I don't want to be an a-hole...but did you even read the article? He clearly states that you won't have to do anything on your phone...

chmun77 says:

"An automatic updater of revoked certificates is included in supported editions of Windows 8, Windows 8.1, Windows RT, Windows RT 8.1, Windows Server 2012, and Windows Server 2012 R2, and for devices running Windows Phone 8 or Windows Phone 8.1. For these operating systems or devices, customers do not need to take any action because the CTL will be updated automatically."
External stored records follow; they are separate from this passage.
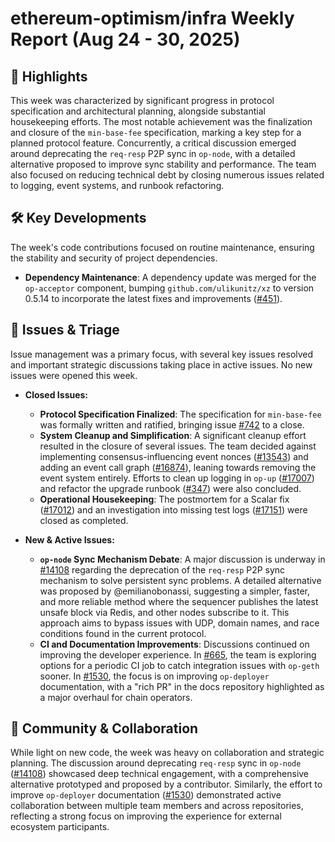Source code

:# ethereum-optimism/infra Weekly Report (Aug 24 - 30, 2025)

## 🚀 Highlights
This week was characterized by significant progress in protocol specification and architectural planning, alongside substantial housekeeping efforts. The most notable achievement was the finalization and closure of the `min-base-fee` specification, marking a key step for a planned protocol feature. Concurrently, a critical discussion emerged around deprecating the `req-resp` P2P sync in `op-node`, with a detailed alternative proposed to improve sync stability and performance. The team also focused on reducing technical debt by closing numerous issues related to logging, event systems, and runbook refactoring.

## 🛠️ Key Developments
The week's code contributions focused on routine maintenance, ensuring the stability and security of project dependencies.

*   **Dependency Maintenance**: A dependency update was merged for the `op-acceptor` component, bumping `github.com/ulikunitz/xz` to version 0.5.14 to incorporate the latest fixes and improvements ([#451](https://github.com/ethereum-optimism/infra/pull/451)).

## 🐛 Issues & Triage
Issue management was a primary focus, with several key issues resolved and important strategic discussions taking place in active issues. No new issues were opened this week.

*   **Closed Issues:**
    *   **Protocol Specification Finalized**: The specification for `min-base-fee` was formally written and ratified, bringing issue [#742](https://github.com/ethereum-optimism/infra/issues/742) to a close.
    *   **System Cleanup and Simplification**: A significant cleanup effort resulted in the closure of several issues. The team decided against implementing consensus-influencing event nonces ([#13543](https://github.com/ethereum-optimism/infra/issues/13543)) and adding an event call graph ([#16874](https://github.com/ethereum-optimism/infra/issues/16874)), leaning towards removing the event system entirely. Efforts to clean up logging in `op-up` ([#17007](https://github.com/ethereum-optimism/infra/issues/17007)) and refactor the upgrade runbook ([#347](https://github.com/ethereum-optimism/infra/issues/347)) were also concluded.
    *   **Operational Housekeeping**: The postmortem for a Scalar fix ([#17012](https://github.com/ethereum-optimism/infra/issues/17012)) and an investigation into missing test logs ([#17151](https://github.com/ethereum-optimism/infra/issues/17151)) were closed as completed.

*   **New & Active Issues:**
    *   **`op-node` Sync Mechanism Debate**: A major discussion is underway in [#14108](https://github.com/ethereum-optimism/infra/issues/14108) regarding the deprecation of the `req-resp` P2P sync mechanism to solve persistent sync problems. A detailed alternative was proposed by @emilianobonassi, suggesting a simpler, faster, and more reliable method where the sequencer publishes the latest unsafe block via Redis, and other nodes subscribe to it. This approach aims to bypass issues with UDP, domain names, and race conditions found in the current protocol.
    *   **CI and Documentation Improvements**: Discussions continued on improving the developer experience. In [#665](https://github.com/ethereum-optimism/infra/issues/665), the team is exploring options for a periodic CI job to catch integration issues with `op-geth` sooner. In [#1530](https://github.com/ethereum-optimism/infra/issues/1530), the focus is on improving `op-deployer` documentation, with a "rich PR" in the docs repository highlighted as a major overhaul for chain operators.

## 💬 Community & Collaboration
While light on new code, the week was heavy on collaboration and strategic planning. The discussion around deprecating `req-resp` sync in `op-node` ([#14108](https://github.com/ethereum-optimism/infra/issues/14108)) showcased deep technical engagement, with a comprehensive alternative prototyped and proposed by a contributor. Similarly, the effort to improve `op-deployer` documentation ([#1530](https://github.com/ethereum-optimism/infra/issues/1530)) demonstrated active collaboration between multiple team members and across repositories, reflecting a strong focus on improving the experience for external ecosystem participants.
I know smart one and I did read everything. But how does that work??? So there is also an automatic updater on windows phone for CTL? Ain't that suppose to be on MS servers? Thanks for explaining though.

jhguy says:

It's just how the system works ;) internet explorer stores the CRL locally

chmun77 says:

So, do we need to update the IE mobile as well, perhaps with an update or something? Otherwise, how can our phones be updated, even though this article stated that we are not required to do anything?

Nerdy Woman says:

They say that WPs are updated automatically... is the CTL stored in the cloud then? Cuz here in the US, everything MS wants to send us has to be vetted by the freakin carriers. No such thing as an automatic update.

12Danny123 says:

Most likely an emergancy update

conthejas says:

So what do we do?? Is there an update rolling out soon?

My guess is wp8 calls home every 24hrs like every other system feature that does daily syncs

I really like the Microsoft's policies.

MediaCastleX says:

I remember the second ever update to Windows Phone had something to do with certificates and security... Ah, memories. =]

gregoron says:

I guess this is one advantage/disadvantage of the universal Windows OS.

nitt_attaboy says:

Now I know why the IRCTC website was having trouble opening up. It said the Certificate was issued for some other site but used by it & so was getting blocked by the firewall.